Items from a data source:
* * * * * * * * *
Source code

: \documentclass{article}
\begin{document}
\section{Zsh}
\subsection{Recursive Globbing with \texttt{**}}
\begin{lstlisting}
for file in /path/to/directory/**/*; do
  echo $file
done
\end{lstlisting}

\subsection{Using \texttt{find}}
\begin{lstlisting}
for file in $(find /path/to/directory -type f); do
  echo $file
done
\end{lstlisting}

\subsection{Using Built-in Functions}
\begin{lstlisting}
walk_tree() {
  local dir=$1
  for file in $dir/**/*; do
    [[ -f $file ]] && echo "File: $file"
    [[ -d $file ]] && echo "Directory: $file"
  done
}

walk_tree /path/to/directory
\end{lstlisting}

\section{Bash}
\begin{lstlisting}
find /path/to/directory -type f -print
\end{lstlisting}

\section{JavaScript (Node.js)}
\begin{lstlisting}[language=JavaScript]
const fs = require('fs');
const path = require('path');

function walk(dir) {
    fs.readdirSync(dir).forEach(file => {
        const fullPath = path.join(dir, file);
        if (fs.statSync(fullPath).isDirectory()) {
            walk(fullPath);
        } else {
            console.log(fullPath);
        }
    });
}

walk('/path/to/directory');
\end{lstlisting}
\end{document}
* * * * * * * * *
Which lines in the data above hold the word "texttt"? Return each of them.

\subsection{Recursive Globbing with \texttt{**}}
\subsection{Using \texttt{find}}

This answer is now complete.